Data:
===============
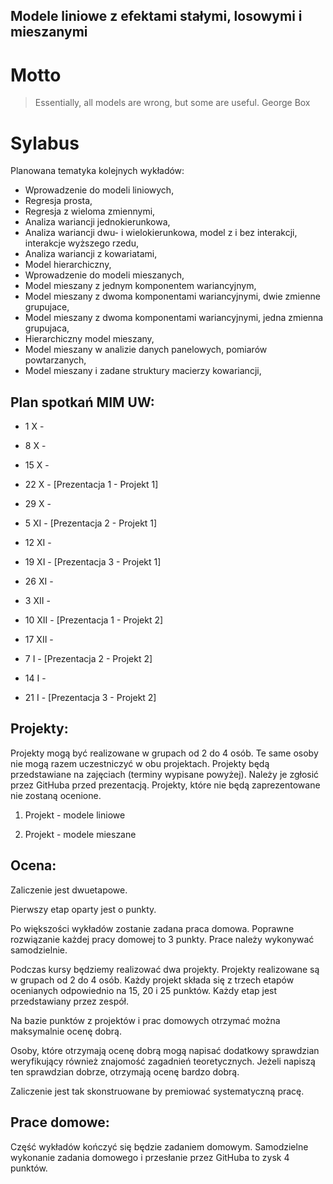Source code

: Modele liniowe z efektami stałymi, losowymi i mieszanymi
--------------------------------------------------------

# Motto

> Essentially, all models are wrong, but some are useful.
> George Box

# Sylabus

Planowana tematyka kolejnych wykładów:
* Wprowadzenie do modeli liniowych,
* Regresja prosta,
* Regresja z wieloma zmiennymi,
* Analiza wariancji jednokierunkowa,
* Analiza wariancji dwu- i wielokierunkowa, model z i bez interakcji, interakcje wyższego rzedu,
* Analiza wariancji z kowariatami,
* Model hierarchiczny,
* Wprowadzenie do modeli mieszanych,
* Model mieszany z jednym komponentem wariancyjnym,
* Model mieszany z dwoma komponentami wariancyjnymi, dwie zmienne grupujace,
* Model mieszany z dwoma komponentami wariancyjnymi, jedna zmienna grupujaca,
* Hierarchiczny model mieszany,
* Model mieszany w analizie danych panelowych, pomiarów powtarzanych,
* Model mieszany i zadane struktury macierzy kowariancji,



Plan spotka&#324; MIM UW:
-------------------------

* 1 X - 
* 8 X - 
* 15 X - 
* 22 X - [Prezentacja 1 - Projekt 1]
* 29 X - 
* 5 XI - [Prezentacja 2 - Projekt 1]
* 12 XI - 
* 19 XI - [Prezentacja 3 - Projekt 1]

* 26 XI - 
* 3 XII - 
* 10 XII - [Prezentacja 1 - Projekt 2]
* 17 XII - 
* 7 I - [Prezentacja 2 - Projekt 2]
* 14 I - 
* 21 I - [Prezentacja 3 - Projekt 2]

Projekty:
---------

Projekty mogą być realizowane w grupach od 2 do 4 osób. Te same osoby nie mogą razem uczestniczyć w obu projektach.
Projekty będą przedstawiane na zajęciach (terminy wypisane powyżej). Należy je zgłosić przez GitHuba przed prezentacją. Projekty, które nie będą zaprezentowane nie zostaną ocenione.

1. Projekt - modele liniowe


2. Projekt - modele mieszane



Ocena:
------
Zaliczenie jest dwuetapowe.

Pierwszy etap oparty jest o punkty.

Po większości wykładów zostanie zadana praca domowa. Poprawne rozwiązanie każdej pracy domowej to 3 punkty. Prace należy wykonywać samodzielnie. 

Podczas kursy będziemy realizować dwa projekty. Projekty realizowane są w grupach od 2 do 4 osób. Każdy projekt składa się z trzech etapów ocenianych odpowiednio na 15, 20 i 25 punktów. Każdy etap jest przedstawiany przez zespół. 

Na bazie punktów z projektów i prac domowych otrzymać można maksymalnie ocenę dobrą.

Osoby, które otrzymają ocenę dobrą mogą napisać dodatkowy sprawdzian weryfikujący również znajomość zagadnień teoretycznych. Jeżeli napiszą ten sprawdzian dobrze, otrzymają ocenę bardzo dobrą.

Zaliczenie jest tak skonstruowane by premiować systematyczną pracę.

Prace domowe:
-------------
Cz&#281;&#347;&#263; wyk&#322;adów ko&#324;czy&#263; si&#281; b&#281;dzie zadaniem domowym. Samodzielne wykonanie zadania domowego i przes&#322;anie przez GitHuba to zysk 4 punktów.

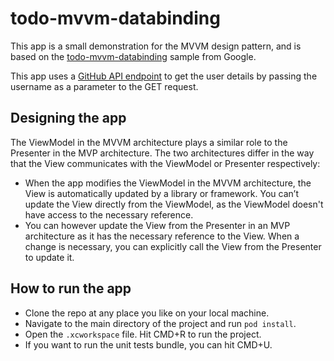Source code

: # todo-mvvm-databinding

This app is a small demonstration for the MVVM design pattern, and is based on the [todo-mvvm-databinding](https://github.com/googlesamples/android-architecture/tree/todo-mvvm-databinding) sample from Google.

This app uses a [GitHub API endpoint](https://api.github.com/users/vladimirwrites) to get the user details by passing the username as a parameter to the GET request.

## Designing the app

The ViewModel in the MVVM architecture plays a similar role to the Presenter in the MVP architecture. The two architectures differ in the way that the View communicates with the ViewModel or Presenter respectively:
* When the app modifies the ViewModel in the MVVM architecture, the View is automatically updated by a library or framework. You can’t update the View directly from the ViewModel, as the ViewModel doesn't have access to the necessary reference.
* You can however update the View from the Presenter in an MVP architecture as it has the necessary reference to the View. When a change is necessary, you can explicitly call the View from the Presenter to update it.

## How to run the app

* Clone the repo at any place you like on your local machine.
* Navigate to the main directory of the project and run `pod install`.
* Open the `.xcworkspace` file. Hit CMD+R to run the project.
* If you want to run the unit tests bundle, you can hit CMD+U.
===============
Problem: Return solely the count of lines in the data above in which the word "ViewModel" occurs.

Solution to this exercise: 2